TorchAO is a PyTorch-native model optimization framework leveraging quantization and sparsity to provide an end-to-end, training-to-serving workflow for AI models. TorchAO works out-of-the-box with torch.compile() and FSDP2 across most HuggingFace PyTorch models. Key features include:

• Float8 training and inference for speedups without compromising accuracy
• MX training and inference, provides MX tensor formats based on native PyTorch MX dtypes (prototype)
• Quantization-Aware Training (QAT) for mitigating quantization degradation
• Post-Training Quantization (PTQ) for int4, int8, fp6 etc, with matching kernels targeting a variety of backends including CUDA, ARM CPU, and XNNPACK
• Sparsity, includes different techniques such as 2:4 sparsity and block sparsity

Check out our docs for more details!

From the team that brought you the fast series:

• 9.5x inference speedups for Image segmentation models with sam-fast
• 10x inference speedups for Language models with gpt-fast
• 3x inference speedup for Diffusion models with sd-fast (new: flux-fast)
• 2.7x inference speedup for FAIR’s Seamless M4T-v2 model with seamlessv2-fast

First, install TorchAO. We recommend installing the latest stable version:

Quantize your model weights to int4!

from torchao.quantization import Int4WeightOnlyConfig, quantize_
quantize_(model, Int4WeightOnlyConfig(group_size=32))

Compared to a torch.compiled bf16 baseline, your quantized model should be significantly smaller and faster on a single A100 GPU:

int4 model size: 1.25 MB
bfloat16 model size: 4.00 MB
compression ratio: 3.2

bf16 mean time: 30.393 ms
int4 mean time: 4.410 ms
speedup: 6.9x

For the full model setup and benchmark details, check out our quick start guide. Alternatively, try quantizing your favorite model using our HuggingFace space!

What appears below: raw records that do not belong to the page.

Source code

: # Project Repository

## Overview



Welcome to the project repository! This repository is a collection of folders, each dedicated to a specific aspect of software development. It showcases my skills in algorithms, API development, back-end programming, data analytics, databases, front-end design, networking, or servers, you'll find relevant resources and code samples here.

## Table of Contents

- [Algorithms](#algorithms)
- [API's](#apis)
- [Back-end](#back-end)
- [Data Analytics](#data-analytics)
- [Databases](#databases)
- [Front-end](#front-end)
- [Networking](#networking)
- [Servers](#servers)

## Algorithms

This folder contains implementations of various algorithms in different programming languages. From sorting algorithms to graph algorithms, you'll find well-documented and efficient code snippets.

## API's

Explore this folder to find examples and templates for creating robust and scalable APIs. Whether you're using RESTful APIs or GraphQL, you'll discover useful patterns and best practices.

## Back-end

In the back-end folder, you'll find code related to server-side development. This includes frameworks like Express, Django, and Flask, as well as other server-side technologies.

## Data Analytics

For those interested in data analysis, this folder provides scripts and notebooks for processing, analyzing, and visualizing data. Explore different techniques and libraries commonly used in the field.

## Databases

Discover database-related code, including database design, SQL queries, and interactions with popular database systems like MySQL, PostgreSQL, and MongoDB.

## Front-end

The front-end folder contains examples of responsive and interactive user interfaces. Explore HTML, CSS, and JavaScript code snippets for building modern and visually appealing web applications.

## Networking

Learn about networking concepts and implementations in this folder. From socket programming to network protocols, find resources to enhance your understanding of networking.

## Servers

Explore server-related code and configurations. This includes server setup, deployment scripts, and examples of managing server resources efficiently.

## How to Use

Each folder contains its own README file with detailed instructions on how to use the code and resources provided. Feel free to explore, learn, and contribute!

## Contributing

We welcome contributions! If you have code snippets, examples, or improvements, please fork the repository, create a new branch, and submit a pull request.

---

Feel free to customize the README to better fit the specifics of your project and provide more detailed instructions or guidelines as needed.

To install the latest stable version:

# Nightly
pip install --pre torchao --index-url https://download.pytorch.org/whl/nightly/cu126

# Different CUDA versions
pip install torchao --index-url https://download.pytorch.org/whl/cu126  # CUDA 12.6
pip install torchao --index-url https://download.pytorch.org/whl/cpu    # CPU only

# For developers
USE_CUDA=1 python setup.py develop
USE_CPP=0 python setup.py develop

TorchAO is integrated into some of the leading open-source libraries including:

• HuggingFace transformers with a builtin inference backend and low bit optimizers
• HuggingFace diffusers best practices with torch.compile and TorchAO in a standalone repo diffusers-torchao
• HuggingFace PEFT for LoRA using TorchAO as their quantization backend
• Mobius HQQ backend leveraged our int4 kernels to get 195 tok/s on a 4090
• TorchTune for our NF4 QLoRA, QAT, and float8 quantized fine-tuning recipes
• TorchTitan for float8 pre-training
• VLLM for LLM serving: usage, detailed docs
• SGLang for LLM serving: usage and the major PR.
• Axolotl for QAT and PTQ

TorchAO delivers substantial performance gains with minimal code changes:

• Int4 weight-only: 1.89x throughput with 58.1% less memory on Llama-3-8B
• Float8 dynamic quantization: 1.54x and 1.27x speedup on Flux.1-Dev* and CogVideoX-5b respectively on H100 with preserved quality
• Int4 + 2:4 Sparsity: 2.37x throughput with 67.7% memory reduction on Llama-3-8B

Quantize any model with nn.Linear layers in just one line (Option 1), or load the quantized model directly from HuggingFace using our integration with HuggingFace transformers (Option 2):

from torchao.quantization.quant_api import quantize_, Int4WeightOnlyConfig
quantize_(model, Int4WeightOnlyConfig(group_size=128, use_hqq=True))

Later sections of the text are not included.